How much speedup does a hyper thread give? (in theory)

  • Mikhail

    I'm wondering what the theoretical speedup is from hyper threaded CPUs. Assuming 100% parallelization, and 0 communication - two CPUs would give a speedup of 2. What about hyper threaded CPU?

  • Answers
  • Konrad Rudolph

    As others have said, this depends entirely on the task.

    To illustrate this, let’s look at an actual benchmark:

    enter image description here

    This was taken from my master thesis (not currently available online).

    This shows the relative speed-up1 of string matching algorithms (every colour is a different algorithm). The algorithms were executed on two Intel Xeon X5550 quad-core processors with hyperthreading. In other words: there were a total of 8 cores, each of which can execute two hardware threads (= “hyperthreads”). Therefore, the benchmark tests the speed-up with up to 16 threads (which is the maximum number of concurrent threads that this configuration can execute).

    Two of the four algorithms (blue and grey) scale more or less linearly over the whole range. That is, it benefits from hyperthreading.

    Two other algorithms (in red and green; unfortunate choice for colour blind people) scale linearly for up to 8 threads. After that, they stagnate. This clearly indicates that these algorithms don’t benefit from hyperthreading.

    The reason? In this particular case it’s memory load; the first two algorithms need more memory for the calculation, and are constrained by the performance of the main memory bus. This means that while one hardware thread is waiting for memory, the other can continue execution; a prime use-case for hardware threads.

    The other algorithms require less memory and don’t need to wait for the bus. They are almost entirely compute bound and use only integer arithmetic (bit operations, in fact). Therefore, there is no potential for parallel execution and no benefit from parallel instruction pipelines.

    1 I.e. a speed-up factor of 4 means that the algorithm runs four times as fast as if it were executed with only one thread. By definition, then, every algorithm executed on one thread has a relative speed-up factor of 1.

  • geoffc

    The problem is, it depends on the task.

    The notion behind hyperthreading is basically that all modern CPU's have more than one execution issue. Usually closer to a dozen or so now. Divided between Integer, floating point, SSE/MMX/Streaming (whatever it is called today).
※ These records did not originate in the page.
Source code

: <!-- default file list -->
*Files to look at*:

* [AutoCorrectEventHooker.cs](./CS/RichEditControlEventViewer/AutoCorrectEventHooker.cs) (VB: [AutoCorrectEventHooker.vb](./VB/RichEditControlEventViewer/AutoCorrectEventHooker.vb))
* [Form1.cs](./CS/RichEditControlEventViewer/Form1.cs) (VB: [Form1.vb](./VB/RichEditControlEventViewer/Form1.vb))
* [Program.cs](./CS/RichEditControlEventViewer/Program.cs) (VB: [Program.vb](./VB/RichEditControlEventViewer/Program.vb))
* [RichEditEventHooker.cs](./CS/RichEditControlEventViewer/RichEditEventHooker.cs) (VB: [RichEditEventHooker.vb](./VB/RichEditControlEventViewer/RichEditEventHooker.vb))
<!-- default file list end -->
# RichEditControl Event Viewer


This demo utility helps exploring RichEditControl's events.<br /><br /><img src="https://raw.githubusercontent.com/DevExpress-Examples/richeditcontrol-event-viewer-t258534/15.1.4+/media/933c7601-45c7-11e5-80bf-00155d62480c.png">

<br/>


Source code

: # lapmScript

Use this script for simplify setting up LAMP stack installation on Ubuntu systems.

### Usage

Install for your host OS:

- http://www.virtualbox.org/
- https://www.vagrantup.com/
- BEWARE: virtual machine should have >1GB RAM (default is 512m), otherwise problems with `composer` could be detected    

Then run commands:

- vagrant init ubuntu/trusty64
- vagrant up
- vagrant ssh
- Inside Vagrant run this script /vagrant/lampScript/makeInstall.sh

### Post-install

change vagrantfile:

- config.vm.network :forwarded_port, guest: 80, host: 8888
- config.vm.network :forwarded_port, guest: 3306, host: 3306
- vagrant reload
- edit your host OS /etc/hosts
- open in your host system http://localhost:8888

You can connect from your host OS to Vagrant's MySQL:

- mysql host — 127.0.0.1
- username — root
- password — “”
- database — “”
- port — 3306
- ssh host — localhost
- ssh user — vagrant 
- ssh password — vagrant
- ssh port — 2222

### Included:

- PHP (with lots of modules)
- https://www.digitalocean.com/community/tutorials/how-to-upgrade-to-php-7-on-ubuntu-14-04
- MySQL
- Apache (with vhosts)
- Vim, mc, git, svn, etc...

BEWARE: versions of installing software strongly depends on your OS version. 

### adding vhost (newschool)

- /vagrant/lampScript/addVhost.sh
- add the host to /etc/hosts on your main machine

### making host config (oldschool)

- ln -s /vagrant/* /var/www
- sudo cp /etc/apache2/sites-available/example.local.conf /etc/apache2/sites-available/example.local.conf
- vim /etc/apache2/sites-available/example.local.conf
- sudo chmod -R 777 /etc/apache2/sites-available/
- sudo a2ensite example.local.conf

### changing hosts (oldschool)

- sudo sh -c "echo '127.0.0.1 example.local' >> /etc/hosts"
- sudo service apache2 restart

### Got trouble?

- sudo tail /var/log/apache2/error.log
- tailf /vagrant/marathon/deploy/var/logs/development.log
    Additionally, each unit has different speeds. I.e. It might take an integer math unit 3 cycle to process something, but a 64 bit floating point division might take 7 cycles. (These are mythical numbers not based on anything).

    Out of order execution helps alot in keeping the various units as full as possible.

    However any single task will not use every single execution unit every moment. Not even splitting threads can help entirely.

    Thus the theory becomes by pretending there is a second CPU, another thread could run on it, using the available execution units not in use by say your Audio transcoding, which is 98% SSE/MMX stuff, and the int and float units are totally idle except for some stuff.

    To me, this makes more sense in a single CPU world, there faking out a second CPU allows for threads to more easily cross that threshold with little (if any) extra coding to handle this fake second CPU.

    In the 3/4/6/8 core world, having 6/8/12/16 CPU's, does it help? Dunno. As much? Depends on the tasks at hand.

    So to actually answer your questions, it would depend on the tasks in your process, which execution units it is using, and in your CPU, which execution units are idle/underused and available for that second fake CPU.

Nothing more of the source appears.